Relevant statutory definitions
Importantly, a “covered recipient” means a physician, teaching hospital, physician’s assistant, nurse practitioner, clinical nurse specialist, a certified registered nurse anesthetist, or a certified nurse-midwife.[18] This section was recently amended due to the response to some valid criticisms of the original language of the statute, discussed below.
“Applicable group purchasing organization” is defined in 42 U.S.C. § 1320a-7h(e) as a group purchasing organization “that purchases, arranges for, or negotiates the purchase of a covered drug, device, biological, or medical supply which is operating in the United States.” “Applicable manufacturer” is defined therein as “a manufacturer of a covered drug, device, biological, or medical supply which is operating in the United States.” A “covered device” is “any device for which payment is available under subchapter XVIII or a State plan.” A “‘covered drug, device, biological, or medical supply’ means any drug, biological product, device, or medical supply for which payment is available under subchapter XVIII or a State plan.”
Failure to comply
Penalties are broken down into two main categories: violation of the PPSA and knowing violation of the PPSA. This enforcement scheme was of great significance in the first Department of Justice enforcement settlement agreement,[19] discussed below, and will remain prevalent as the statute continues to be enforced. The severity of the penalties can be a substantial deterrent of any illicit reporting behavior.
Notably, “any applicable manufacturer or applicable group purchasing organization that fails to submit [the required information] in a timely manner in accordance with [the above rules and regulations] shall be subject to a civil money penalty of not less than $1,000, but not more than $10,000, for each payment or other transfer of value or ownership or investment interest not reported as required under” the act.[20] The total amount of civil monetary penalties imposed under this subsection is limited to $150,000.

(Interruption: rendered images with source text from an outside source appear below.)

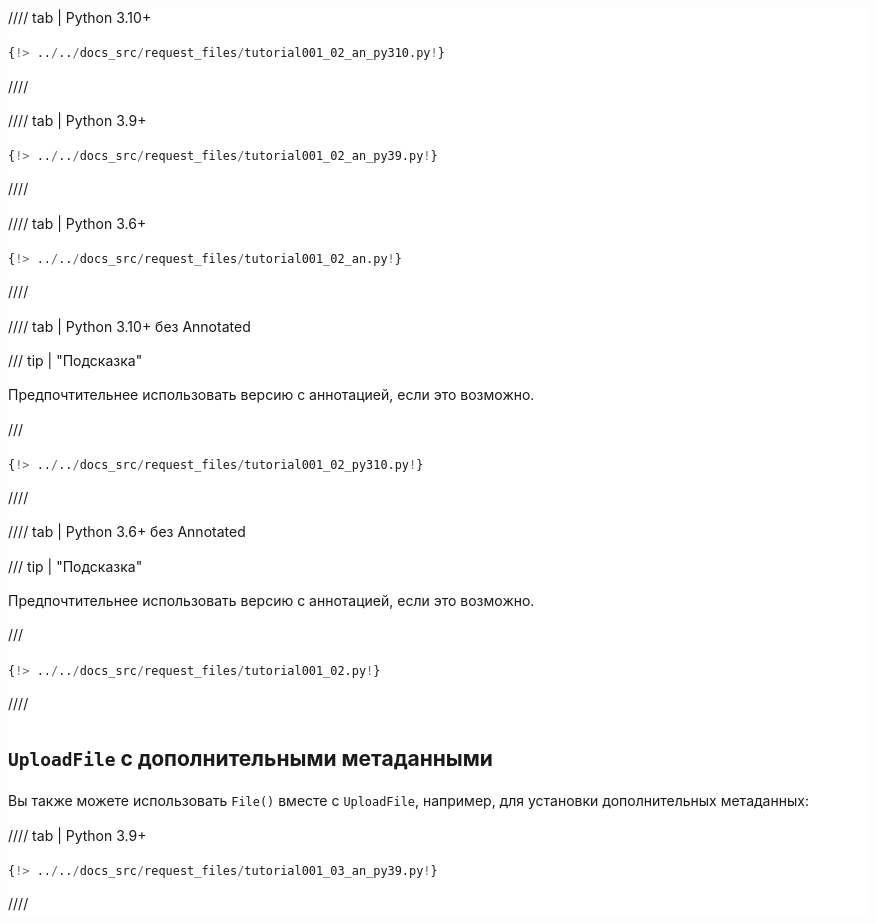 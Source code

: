 //// tab | Python 3.10+

```Python hl_lines="9  17"
{!> ../../docs_src/request_files/tutorial001_02_an_py310.py!}
```

////

//// tab | Python 3.9+

```Python hl_lines="9  17"
{!> ../../docs_src/request_files/tutorial001_02_an_py39.py!}
```

////

//// tab | Python 3.6+

```Python hl_lines="10  18"
{!> ../../docs_src/request_files/tutorial001_02_an.py!}
```

////

//// tab | Python 3.10+ без Annotated

/// tip | "Подсказка"

Предпочтительнее использовать версию с аннотацией, если это возможно.

///

```Python hl_lines="7  15"
{!> ../../docs_src/request_files/tutorial001_02_py310.py!}
```

////

//// tab | Python 3.6+ без Annotated

/// tip | "Подсказка"

Предпочтительнее использовать версию с аннотацией, если это возможно.

///

```Python hl_lines="9  17"
{!> ../../docs_src/request_files/tutorial001_02.py!}
```

////

## `UploadFile` с дополнительными метаданными

Вы также можете использовать `File()` вместе с `UploadFile`, например, для установки дополнительных метаданных:

//// tab | Python 3.9+

```Python hl_lines="9  15"
{!> ../../docs_src/request_files/tutorial001_03_an_py39.py!}
```

////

As stated, in addition to failure to report, knowing failures to report are also penalized as additional violations.
Any applicable manufacturer or applicable group purchasing organization that knowingly fails to submit information required under subsection (a) in a timely manner in accordance with rules or regulations promulgated to carry out such subsection, shall be subject to a civil money penalty of not less than $10,000, but not more than $100,000, for each payment or other transfer of value or ownership or investment interest not reported as required under such subsection.[21]
The total amount of civil monetary penalties imposed under this section with respect to each annual submission of information by an applicable manufacturer or applicable group purchasing organization shall not exceed $1 million.[22]
Therefore, the total potential liability of both knowing and unknowing violations under the PPSA can be up to $1.15 million annually.